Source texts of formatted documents

+++++

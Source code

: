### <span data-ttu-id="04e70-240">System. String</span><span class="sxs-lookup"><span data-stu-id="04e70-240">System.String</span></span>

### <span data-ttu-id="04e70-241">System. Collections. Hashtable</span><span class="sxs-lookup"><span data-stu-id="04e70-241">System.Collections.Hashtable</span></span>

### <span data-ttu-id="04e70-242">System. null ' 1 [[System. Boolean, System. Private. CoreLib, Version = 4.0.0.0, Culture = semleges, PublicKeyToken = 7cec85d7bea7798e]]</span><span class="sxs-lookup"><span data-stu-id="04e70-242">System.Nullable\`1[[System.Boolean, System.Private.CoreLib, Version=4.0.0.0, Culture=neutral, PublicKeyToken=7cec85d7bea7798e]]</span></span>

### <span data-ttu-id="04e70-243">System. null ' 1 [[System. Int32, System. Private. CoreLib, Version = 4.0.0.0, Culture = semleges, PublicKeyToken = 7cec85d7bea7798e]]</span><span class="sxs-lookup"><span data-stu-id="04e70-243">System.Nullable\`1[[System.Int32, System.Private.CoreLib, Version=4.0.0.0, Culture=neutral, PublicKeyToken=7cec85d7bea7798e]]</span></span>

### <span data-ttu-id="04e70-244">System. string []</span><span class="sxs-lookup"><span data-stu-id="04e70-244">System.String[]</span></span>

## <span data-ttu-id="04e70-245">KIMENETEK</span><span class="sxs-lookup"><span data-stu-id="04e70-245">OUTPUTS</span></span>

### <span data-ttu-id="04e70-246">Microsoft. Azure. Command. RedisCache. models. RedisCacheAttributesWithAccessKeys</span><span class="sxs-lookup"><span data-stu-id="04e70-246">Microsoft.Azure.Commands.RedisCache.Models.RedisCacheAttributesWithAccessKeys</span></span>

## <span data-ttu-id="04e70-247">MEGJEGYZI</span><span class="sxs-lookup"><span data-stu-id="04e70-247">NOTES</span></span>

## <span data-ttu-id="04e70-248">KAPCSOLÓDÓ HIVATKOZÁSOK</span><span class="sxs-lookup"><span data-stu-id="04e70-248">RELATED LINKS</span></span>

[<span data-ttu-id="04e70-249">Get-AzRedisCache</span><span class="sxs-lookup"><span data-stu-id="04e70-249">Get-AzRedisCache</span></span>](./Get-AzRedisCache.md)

+++++

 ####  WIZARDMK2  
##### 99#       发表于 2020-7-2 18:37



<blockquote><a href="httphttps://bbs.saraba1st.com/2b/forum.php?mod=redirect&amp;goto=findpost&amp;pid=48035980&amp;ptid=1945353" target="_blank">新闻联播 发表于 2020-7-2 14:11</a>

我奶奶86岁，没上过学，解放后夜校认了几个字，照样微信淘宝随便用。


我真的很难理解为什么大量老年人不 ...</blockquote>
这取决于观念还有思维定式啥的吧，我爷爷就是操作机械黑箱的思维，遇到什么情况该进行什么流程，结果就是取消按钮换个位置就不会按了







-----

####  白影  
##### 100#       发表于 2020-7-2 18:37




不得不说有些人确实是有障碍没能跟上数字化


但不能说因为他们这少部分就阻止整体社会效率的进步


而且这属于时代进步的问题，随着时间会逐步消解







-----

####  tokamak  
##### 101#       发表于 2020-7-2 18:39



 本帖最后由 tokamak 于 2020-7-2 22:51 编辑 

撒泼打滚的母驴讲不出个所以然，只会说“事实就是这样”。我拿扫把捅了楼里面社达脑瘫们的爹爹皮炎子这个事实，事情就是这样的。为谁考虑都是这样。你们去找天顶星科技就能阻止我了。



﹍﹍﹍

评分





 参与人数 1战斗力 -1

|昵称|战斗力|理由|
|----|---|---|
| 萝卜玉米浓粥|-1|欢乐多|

+++++

EXERCISE DESCRIPTION
Lines holding "String": give how many there are in the entries above, and nothing more.

ANSWER
2